Birmingham could break with tradition by counting next year’s General Election results on the Friday morning, the day after votes are cast.
City council chief executive Stephen Hughes fears the volume of work for staff running the count will be too great if, as expected, the government goes to the country on May 6, the same day as the local council elections.
Although Mr Hughes, the Returning Officer, has yet to decide, the prospect of delaying counting the General Election votes until the Friday is proving highly controversial and contradicts a promise given by deputy council leader Paul Tilsley.
Asked in September about Birmingham’s intentions, Coun Tilsley (Lib Dem Sheldon) pledged to continue the “proud tradition” of Thursday night counts. His commitment followed a national Conservative Party campaign pressing council chief executives to maintain same-night election counts.
Mr Hughes’s stance has annoyed both halves of the council’s Tory-Liberal Democrat coalition. They fear a next-day count will destroy the drama of General Election night and deprive Birmingham, a key political battleground, of live television coverage.
When general and local elections have been held on the same day in the past, Birmingham has always combined both counts.

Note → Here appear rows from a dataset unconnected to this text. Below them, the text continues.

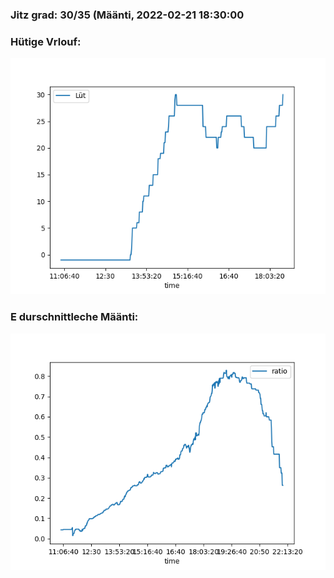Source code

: ### Jitz grad: 30/35 (Määnti, 2022-02-21 18:30:00

### Hütige Vrlouf:
![Graph](Today.png)

### E durschnittleche Määnti:
![Graph](Määnti.png)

But an increasingly large number of postal votes, which have to be checked manually, and the likelihood of recounts, means that the final seats are not usually declared until about 4am, leaving counting staff exhausted.
One possibility is declaring council seats on Thursday night immediately after polls close and counting the votes to elect Birmingham’s ten MPs on Friday morning.
Alternatively, both elections could be counted on Friday morning, saving the council a hefty bill in overtime payments to staff. Wolverhampton and Newcastle are among UK cities to have announced Friday counts for the General Election. Manchester opted for Thursday.